I recently encountered a problem as follows:
You start with \$100. You flip a coin 4 times. Each time, if you get a heads, you get $100. If you get a tails, you lose half of your current money. What is the expected amount of money you have after 4 flips?
The idea is that you can use the expected value of the previous flip to get the expected value of the current flip. In particular, let $f_i$ represent the amount of money you have after flip i.
The problem can be represented as the recurrence $E[f_i] = \frac{1}{2} (100 + E[f_{i-1}]) + \frac{1}{2} \left( \frac{1}{2} E[f_{i-1}] \right)$.
You start with the base case $f_0 = 100$, and work your way to $f_4$.
Why can you just plug in the expected value of the previous state? How is this equivalent to the manual approach of enumerating all of the outcomes and taking the weighted sum?
Nice question. It's the kind of thing you might just take on faith, but it's not necessarily obvious that the expectations are allowed on the right side.
Note that if $f_{i-1}$ is known, then $$E[f_i | f_{i-1}] = \frac{1}{2}(100 + f_{i-1}) + \frac{1}{2}\left(\frac{1}{2} f_{i-1}\right). \quad \quad \quad \quad \quad (*)$$ This is your equation, except it is conditioned on the random variable $f_{i-1}$ instead of using its expectation. This ($*$) equation seems more obvious, in my opinion, than the expectation version that you have in your prompt.
To answer your question "Why can you just plug in the expected value of the previous state?": it's a consequence of the law of total expectation. It essentially says that we can average the equation ($*$) over the outcomes for $f_{i-1}$, and we'll get the average for $f_i$. Formally, $$E[f_i] = E[E[f_i | f_{i-1}]] = \frac{1}{2}(100 + E[f_{i-1}]) + \frac{1}{2}\left(\frac{1}{2} E[f_{i-1}]\right),$$ where the first equality is the law of total expectation and the second uses ($*$) and the linearity of expectation.
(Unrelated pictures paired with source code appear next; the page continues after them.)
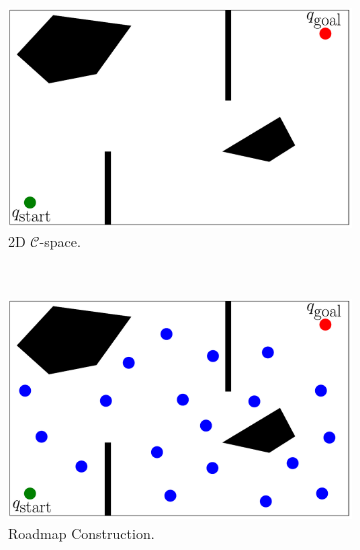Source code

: \documentclass{ctuthesis}
\begin{document}
\begin{figure}[!ht]
  \centering
  \begin{subfigure}[b]{0.45\textwidth}
      \includegraphics[width=\textwidth]{figChap3/PRMmaze40pt.pdf}
      \caption{2D $\mathcal{C}$-space.}
      \label{fig:prm_maze}
  \end{subfigure}
  ~ %
  \begin{subfigure}[b]{0.45\textwidth}
      \includegraphics[width=\textwidth]{figChap3/PRMsamplePoints40pt.pdf}
      \caption{Roadmap Construction.}
      \label{fig:random_points}
  \end{subfigure}
  ~ %
  \begin{subfigure}[b]{0.45\textwidth}

\end{subfigure}
\end{figure}
\end{document}
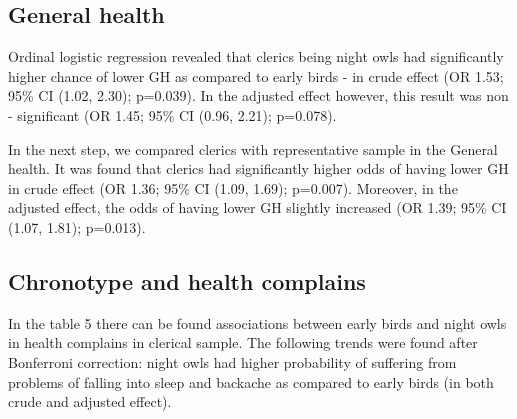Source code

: \documentclass[ijerph,article,accept,moreauthors,pdftex]{mdpi}
\begin{document}
\hypertarget{general-health}{%
\subsection{General health}\label{general-health}}

Ordinal logistic regression revealed that clerics being night owls had
significantly higher chance of lower GH as compared to early birds - in
crude effect (OR 1.53; 95\% CI (1.02, 2.30); p=0.039). In the adjusted
effect however, this result was non - significant (OR 1.45; 95\% CI
(0.96, 2.21); p=0.078).

In the next step, we compared clerics with representative sample in the
General health. It was found that clerics had significantly higher odds
of having lower GH in crude effect (OR 1.36; 95\% CI (1.09, 1.69);
p=0.007). Moreover, in the adjusted effect, the odds of having lower GH
slightly increased (OR 1.39; 95\% CI (1.07, 1.81); p=0.013).

\hypertarget{chronotype-and-health-complains}{%
\subsection{Chronotype and health
complains}\label{chronotype-and-health-complains}}

In the table 5 there can be found associations between early birds and
night owls in health complains in clerical sample. The following trends
were found after Bonferroni correction: night owls had higher
probability of suffering from problems of falling into sleep and
backache as compared to early birds (in both crude and adjusted effect).
\end{document}
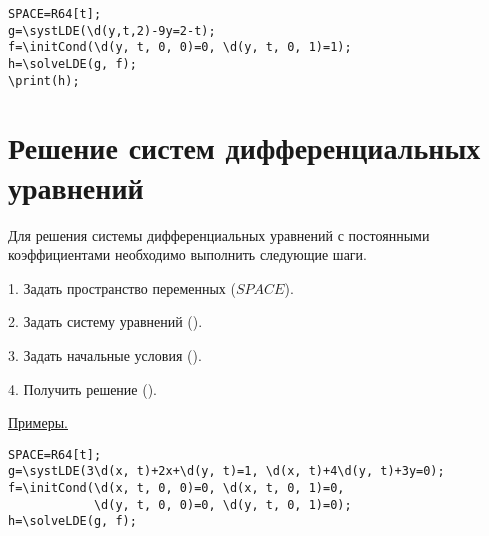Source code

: \begin{verbatim}
SPACE=R64[t]; 
g=\systLDE(\d(y,t,2)-9y=2-t);
f=\initCond(\d(y, t, 0, 0)=0, \d(y, t, 0, 1)=1);
h=\solveLDE(g, f);
\print(h);
\end{verbatim}


\section{Решение систем дифференциальных уравнений}

Для решения системы дифференциальных уравнений с постоянными коэффициентами необходимо выполнить следующие шаги. 

1. Задать пространство переменных ($SPACE$). 

2. Задать систему уравнений (). 

3. Задать начальные условия (). 

4. Получить решение ().

\underline{Примеры. }

\vspace*{-2mm}
\begin{verbatim}
SPACE=R64[t];
g=\systLDE(3\d(x, t)+2x+\d(y, t)=1, \d(x, t)+4\d(y, t)+3y=0);
f=\initCond(\d(x, t, 0, 0)=0, \d(x, t, 0, 1)=0, 
            \d(y, t, 0, 0)=0, \d(y, t, 0, 1)=0);
h=\solveLDE(g, f);  
\end{verbatim}

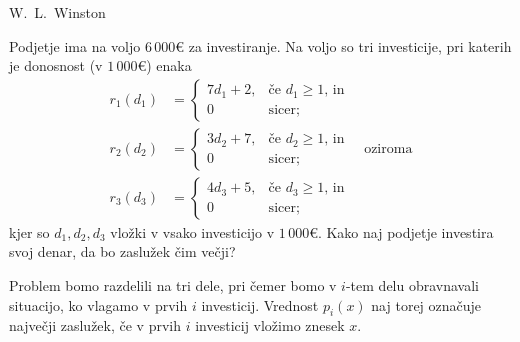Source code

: \begin{naloga}{W.~L.~Winston}{\cite[\S 18, Example~5]{w}}
\begin{vprasanje}
Podjetje ima na voljo $6\,000 €$ za investiranje.
Na voljo so tri investicije, pri katerih je donosnost (v $1\,000 €$) enaka
\begin{align*}
r_1(d_1) &= \begin{cases}
7d_1 + 2, & \text{če $d_1 \ge 1$, in} \\
0 & \text{sicer;}
\end{cases} \\
r_2(d_2) &= \begin{cases}
3d_2 + 7, & \text{če $d_2 \ge 1$, in} \\
0 & \text{sicer;}
\end{cases}
\quad \text{oziroma} \\
r_3(d_3) &= \begin{cases}
4d_3 + 5, & \text{če $d_3 \ge 1$, in} \\
0 & \text{sicer;}
\end{cases}
\end{align*}
kjer so $d_1, d_2, d_3$ vložki v vsako investicijo v $1\,000 €$.
Kako naj podjetje investira svoj denar, da bo zaslužek čim večji?
\end{vprasanje}

\begin{odgovor}
Problem bomo razdelili na tri dele,
pri čemer bomo v $i$-tem delu obravnavali situacijo,
ko vlagamo v prvih $i$ investicij.
Vrednost $p_i(x)$ naj torej označuje največji zaslužek,
če v prvih $i$ investicij vložimo znesek $x$.


\end{odgovor}
\end{naloga}
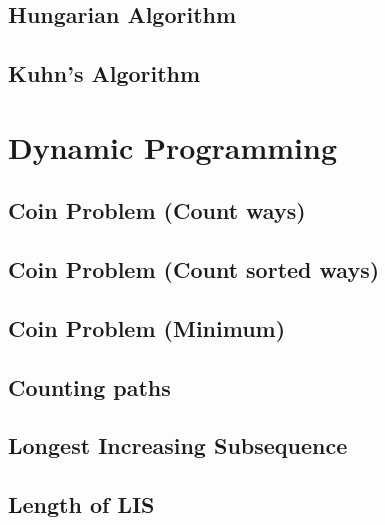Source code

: \documentclass[10pt]{article}
\begin{document}
\begin{multicols*}{2}
\subsection{Hungarian Algorithm}


\subsection{Kuhn's Algorithm}



\section{Dynamic Programming}

\subsection{Coin Problem (Count ways)}


\subsection{Coin Problem (Count sorted ways)}


\subsection{Coin Problem (Minimum)}


\subsection{Counting paths}


\subsection{Longest Increasing Subsequence}


\subsection{Length of LIS}



\end{multicols*}
\end{document}
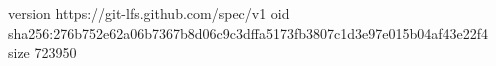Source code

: version https://git-lfs.github.com/spec/v1
oid sha256:276b752e62a06b7367b8d06c9c3dffa5173fb3807c1d3e97e015b04af43e22f4
size 723950

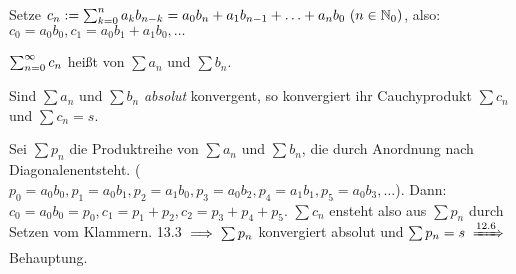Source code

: \documentclass[a4paper,oneside,DIV15,BCOR12mm]{scrbook}
\begin{document}
\begin{definition}[Cauchyprodukt]
Setze $c_n := \sum_{k=0}^{n}{a_k b_{n-k}} = a_0b_n+a_1b_{n-1}+\ldots+a_nb_0\ (n\in\mathbb{N}_0)$, also: $c_0 = a_0b_0, c_1 = a_0b_1+a_1b_0, \ldots$

$\sum_{n=0}^{\infty}{c_n}$ heißt  von $\sum{a_n}$ und $\sum{b_n}$.
\end{definition}


%
%
%

\begin{satz}
Sind $\sum{a_n}$ und $\sum{b_n}$ \emph{absolut} konvergent, so konvergiert ihr Cauchyprodukt $\sum{c_n}$ und $\sum{c_n} = s$.
\end{satz}

\begin{beweis}
Sei $\sum{p_n}$ die Produktreihe von $\sum{a_n}$ und $\sum{b_n}$, die durch \glqq Anordnung nach Diagonalen\grqq entsteht. ($p_0 = a_0b_0, p_1=a_0b_1, p_2 = a_1b_0, p_3 = a_0b_2, p_4 = a_1b_1, p_5=a_0b_3, \ldots$). Dann: $c_0  =a_0b_0 = p_0, c_1=p_1+p_2, c_2 = p_3+p_4+p_5$. $\sum{c_n}$ ensteht also aus $\sum{p_n}$ durch Setzen vom Klammern. 13.3 $\implies \sum{p_n}$ konvergiert absolut und $\sum{p_n} = s \folgtnach{12.6}$ Behauptung.
\end{beweis}
\end{document}
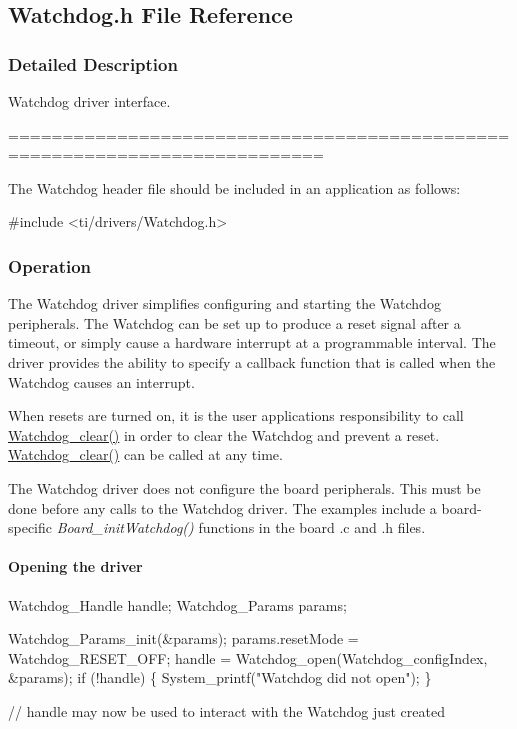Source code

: \subsection{Watchdog.\+h File Reference}
\label{_watchdog_8h}


\subsubsection{Detailed Description}
Watchdog driver interface. 

===========================================================================

The Watchdog header file should be included in an application as follows\+: 
\begin{DoxyCode}
\textcolor{preprocessor}{#include <ti/drivers/Watchdog.h>}
\end{DoxyCode}


\subsubsection*{Operation}

The Watchdog driver simplifies configuring and starting the Watchdog peripherals. The Watchdog can be set up to produce a reset signal after a timeout, or simply cause a hardware interrupt at a programmable interval. The driver provides the ability to specify a callback function that is called when the Watchdog causes an interrupt.

When resets are turned on, it is the user application\textquotesingle{}s responsibility to call \hyperlink{_watchdog_8h_a396decd6b1807db10c636f9987c3be4c}{Watchdog\+\_\+clear()} in order to clear the Watchdog and prevent a reset. \hyperlink{_watchdog_8h_a396decd6b1807db10c636f9987c3be4c}{Watchdog\+\_\+clear()} can be called at any time.

The Watchdog driver does not configure the board peripherals. This must be done before any calls to the Watchdog driver. The examples include a board-\/specific {\itshape Board\+\_\+init\+Watchdog()} functions in the board .c and .h files.

\paragraph*{Opening the driver}


\begin{DoxyCode}
Watchdog_Handle     handle;
Watchdog_Params     params;

Watchdog_Params_init(&params);
params.resetMode = Watchdog_RESET_OFF;
handle = Watchdog_open(Watchdog\_configIndex, &params);
\textcolor{keywordflow}{if} (!handle) \{
    System\_printf(\textcolor{stringliteral}{"Watchdog did not open"});
\}

\textcolor{comment}{// handle may now be used to interact with the Watchdog just created}
\end{DoxyCode}


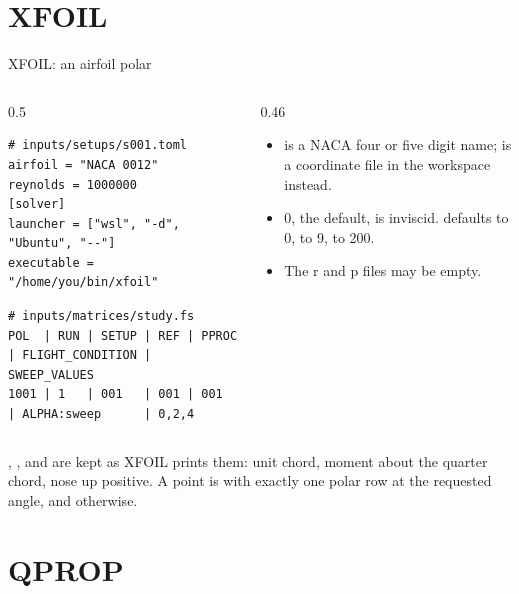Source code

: %
%

\section{XFOIL}

\begin{frame}[fragile]{XFOIL: an airfoil polar}
\begin{columns}[T]
\begin{column}{0.5\textwidth}
\begin{lstlisting}[style=cfdbtoml]
# inputs/setups/s001.toml
airfoil = "NACA 0012"
reynolds = 1000000
[solver]
launcher = ["wsl", "-d", "Ubuntu", "--"]
executable = "/home/you/bin/xfoil"
\end{lstlisting}
\begin{lstlisting}
# inputs/matrices/study.fs
POL  | RUN | SETUP | REF | PPROC | FLIGHT_CONDITION | SWEEP_VALUES
1001 | 1   | 001   | 001 | 001   | ALPHA:sweep      | 0,2,4
\end{lstlisting}
\end{column}
\begin{column}{0.46\textwidth}
\begin{itemize}\small
  \item {} is a NACA four or five digit name;
         is a coordinate file in the workspace instead.
  \item {} 0, the default, is inviscid.  defaults
        to 0,  to 9,  to 200.
  \item The r and p files may be empty.
\end{itemize}
\end{column}
\end{columns}
\begin{cfdbevidence}
, ,  and  are kept as XFOIL prints them:
unit chord, moment about the quarter chord, nose up positive. A point is
 with exactly one polar row at the requested angle, and
 otherwise.
\end{cfdbevidence}
\end{frame}

\section{QPROP}


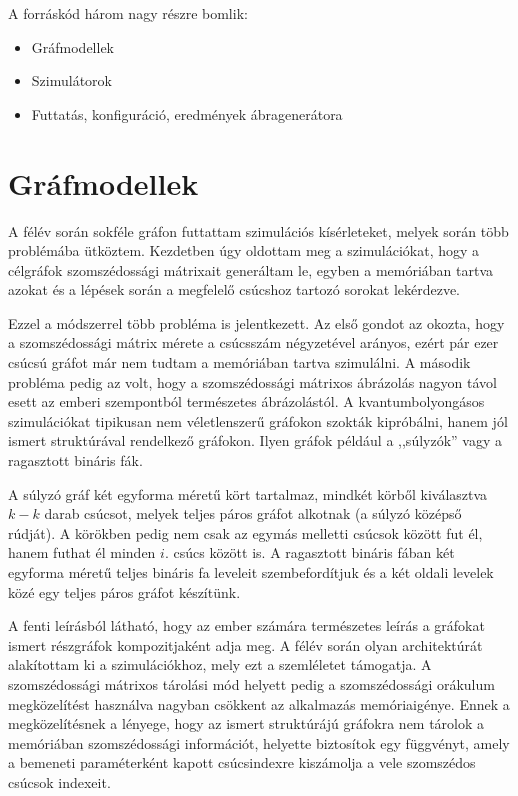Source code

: A forráskód három nagy részre bomlik:
\begin{itemize}
  \item Gráfmodellek
  \item Szimulátorok
  \item Futtatás, konfiguráció, eredmények ábragenerátora
\end{itemize}

\section{Gráfmodellek}

A félév során sokféle gráfon futtattam szimulációs kísérleteket, melyek során több problémába ütköztem. Kezdetben úgy oldottam meg a szimulációkat, hogy a célgráfok szomszédossági mátrixait generáltam le, egyben a memóriában tartva azokat és a lépések során a megfelelő csúcshoz tartozó sorokat lekérdezve.

Ezzel a módszerrel több probléma is jelentkezett. Az első gondot az okozta, hogy a szomszédossági mátrix mérete a csúcsszám négyzetével arányos, ezért pár ezer csúcsú gráfot már nem tudtam a memóriában tartva szimulálni. A második probléma pedig az volt, hogy a szomszédossági mátrixos ábrázolás nagyon távol esett az emberi szempontból természetes ábrázolástól. A kvantumbolyongásos szimulációkat tipikusan nem véletlenszerű gráfokon szokták kipróbálni, hanem jól ismert struktúrával rendelkező gráfokon. Ilyen gráfok például a ,,súlyzók''
vagy a ragasztott bináris fák.

A súlyzó gráf két egyforma méretű kört tartalmaz, mindkét körből kiválasztva $k - k$ darab csúcsot, melyek teljes páros gráfot alkotnak (a súlyzó középső rúdját). A körökben pedig nem csak az egymás melletti csúcsok között fut él, hanem futhat él minden $i.$ csúcs között is. A ragasztott bináris fában két egyforma méretű teljes bináris fa leveleit szembefordítjuk és a két oldali levelek közé egy teljes páros gráfot készítünk.

A fenti leírásból látható, hogy az ember számára természetes leírás a gráfokat ismert részgráfok kompozitjaként adja meg. A félév során olyan architektúrát alakítottam ki a szimulációkhoz, mely ezt a szemléletet támogatja. A szomszédossági mátrixos tárolási mód helyett pedig a szomszédossági orákulum megközelítést használva nagyban csökkent az alkalmazás memóriaigénye. Ennek a megközelítésnek a lényege, hogy az ismert struktúrájú gráfokra nem tárolok a memóriában szomszédossági információt, helyette biztosítok egy függvényt, amely a bemeneti paraméterként kapott csúcsindexre kiszámolja a vele szomszédos csúcsok indexeit.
As a side note, this is a small enough example that you could actually confirm that the terms involved on the right side agree with the expectation on the left, when expanded. But if you just want a slick justification for why we can average on the right instead of using the plain variable $f_{i-1}$, I think you're looking for the law of total expectation.